(Assignment): Every entry below, from first to last, should be copied exactly.

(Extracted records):
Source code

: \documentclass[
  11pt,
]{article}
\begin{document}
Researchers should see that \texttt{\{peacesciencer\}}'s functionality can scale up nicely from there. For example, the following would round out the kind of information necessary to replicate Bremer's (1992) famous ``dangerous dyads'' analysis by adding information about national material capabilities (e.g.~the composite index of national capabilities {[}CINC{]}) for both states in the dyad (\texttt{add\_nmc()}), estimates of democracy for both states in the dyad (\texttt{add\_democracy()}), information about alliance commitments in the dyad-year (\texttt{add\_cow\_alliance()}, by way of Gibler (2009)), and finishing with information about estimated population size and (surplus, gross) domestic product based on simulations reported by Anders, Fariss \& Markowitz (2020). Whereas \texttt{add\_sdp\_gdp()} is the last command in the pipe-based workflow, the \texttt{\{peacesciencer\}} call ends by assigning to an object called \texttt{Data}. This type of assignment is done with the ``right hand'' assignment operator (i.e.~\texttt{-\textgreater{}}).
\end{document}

(Result for this task):
Source code

: \documentclass[
  11pt,
]{article}
\begin{document}
Researchers should see that \texttt{\{peacesciencer\}}'s functionality can scale up nicely from there. For example, the following would round out the kind of information necessary to replicate Bremer's (1992) famous ``dangerous dyads'' analysis by adding information about national material capabilities (e.g.~the composite index of national capabilities {[}CINC{]}) for both states in the dyad (\texttt{add\_nmc()}), estimates of democracy for both states in the dyad (\texttt{add\_democracy()}), information about alliance commitments in the dyad-year (\texttt{add\_cow\_alliance()}, by way of Gibler (2009)), and finishing with information about estimated population size and (surplus, gross) domestic product based on simulations reported by Anders, Fariss \& Markowitz (2020). Whereas \texttt{add\_sdp\_gdp()} is the last command in the pipe-based workflow, the \texttt{\{peacesciencer\}} call ends by assigning to an object called \texttt{Data}. This type of assignment is done with the ``right hand'' assignment operator (i.e.~\texttt{-\textgreater{}}).
\end{document}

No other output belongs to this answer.